Is coal the new gold? A Pennsylvania senate candidate thinks so

“There’s coal in them thar hills.” If that sounds like a confused reference to the 1849 California gold rush, think again. Long-ignored coal deposits in eastern Pennsylvania have become a key part of President Trump’s pledge to revitalize American mining and to once again produce critical materials needed for our national defense.

Trump’s Department of Energy is working with Rep. Lou Barletta, a Republican representing the district where coal was once king. Barletta, who’s running for the U.S. Senate this year, is leading a new push to extract and process so-called rare earth elements (REEs), a collection of 17 metals and minerals essential to building jet engines, rocket launchers, GPS systems, high-power magnets, I-phones, and just about any other device that’s smarter than its user.
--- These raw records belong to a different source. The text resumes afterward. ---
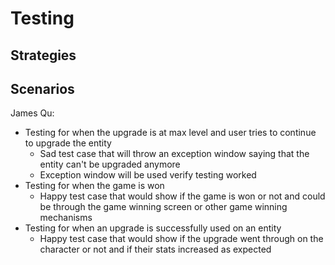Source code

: # Testing

## Strategies

## Scenarios

James Qu:
* Testing for when the upgrade is at max level and user tries to continue to upgrade the entity
    * Sad test case that will throw an exception window saying that the entity can't be upgraded anymore
    * Exception window will be used verify testing worked
* Testing for when the game is won
  * Happy test case that would show if the game is won or not and could be through the game winning screen or other 
  game winning mechanisms
* Testing for when an upgrade is successfully used on an entity
  * Happy test case that would show if the upgrade went through on the character or not and if their
stats increased as expected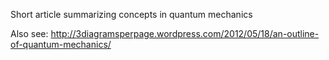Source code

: 
Short article summarizing concepts in quantum mechanics

Also see: http://3diagramsperpage.wordpress.com/2012/05/18/an-outline-of-quantum-mechanics/
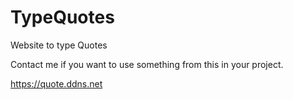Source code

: # TypeQuotes
Website to type Quotes

Contact me if you want to use something from this in your project.

https://quote.ddns.net
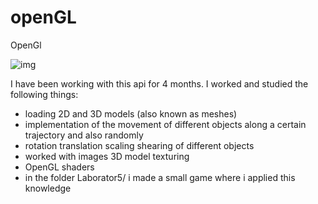 # openGL
OpenGl

![img](https://user-images.githubusercontent.com/50514535/146811739-826d43a1-4ce9-4dac-b0be-e903f59456fb.png)


I have been working with this api for 4 months.
I worked and studied the following things:
 - loading 2D and 3D models (also known as meshes)
 - implementation of the movement of different objects along a certain trajectory and also randomly
 - rotation translation scaling shearing of different objects
 - worked with images 3D model texturing
 - OpenGL shaders
 - in the folder Laborator5/ i made a small game where i applied this knowledge
 
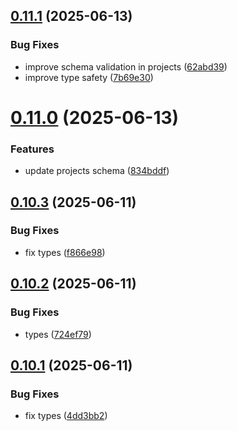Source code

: ## [0.11.1](https://github.com/incmixlabs/utils/compare/v0.11.0...v0.11.1) (2025-06-13)


### Bug Fixes

* improve schema validation in projects ([62abd39](https://github.com/incmixlabs/utils/commit/62abd3936c27b5f742cb4cecc1e78aec63ff065e))
* improve type safety ([7b69e30](https://github.com/incmixlabs/utils/commit/7b69e30422252c36f7387b94bc71196a9b4a7e14))



# [0.11.0](https://github.com/incmixlabs/utils/compare/v0.10.3...v0.11.0) (2025-06-13)


### Features

* update projects schema ([834bddf](https://github.com/incmixlabs/utils/commit/834bddfbc7282e605fda56fbcc3b1789c8caf0c4))



## [0.10.3](https://github.com/incmixlabs/utils/compare/v0.10.2...v0.10.3) (2025-06-11)


### Bug Fixes

* fix types ([f866e98](https://github.com/incmixlabs/utils/commit/f866e98b2175cdcbe64ed8df905dcb8f71387a6a))



## [0.10.2](https://github.com/incmixlabs/utils/compare/v0.10.1...v0.10.2) (2025-06-11)


### Bug Fixes

* types ([724ef79](https://github.com/incmixlabs/utils/commit/724ef79c45a7292a7182dc7583892a388bf7dbbb))



## [0.10.1](https://github.com/incmixlabs/utils/compare/v0.10.0...v0.10.1) (2025-06-11)


### Bug Fixes

* fix types ([4dd3bb2](https://github.com/incmixlabs/utils/commit/4dd3bb24c8b2db567512bb52d79f8681e22a51a0))



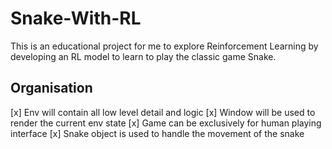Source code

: # Snake-With-RL
This is an educational project for me to explore Reinforcement Learning by developing an RL model to learn to play the classic game Snake.

## Organisation

[x] Env will contain all low level detail and logic
[x] Window will be used to render the current env state
[x] Game can be exclusively for human playing interface
[x] Snake object is used to handle the movement of the snake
America was once the undisputed leader in supplying REEs to the world. During the past 30 years, that role was intentionally ceded to China, which now produces more than 90 percent of the worldwide supply of critical materials – and can cut off that supply at will.

While past U.S. administrations, both Republican and Democrat, passively allowed China to dominate REE production, President Trump last month signed an executive order to ensure reliable supplies of materials critical to national defense projects. The only way to do that is to make them ourselves.

“This is something I’ve had my eye on for the past two years, especially with President Trump highlighting his goal to bring coal production back to the United States,” Barletta told me. “It’s in complete contrast to President Obama.”

That’s because Obama and Hillary Clinton viewed coal, and its by-products, as dangerous to the environment. But with vastly more modern technology, Barletta says, the black rock that, literally, supports his congressional district can be both clean and very profitable.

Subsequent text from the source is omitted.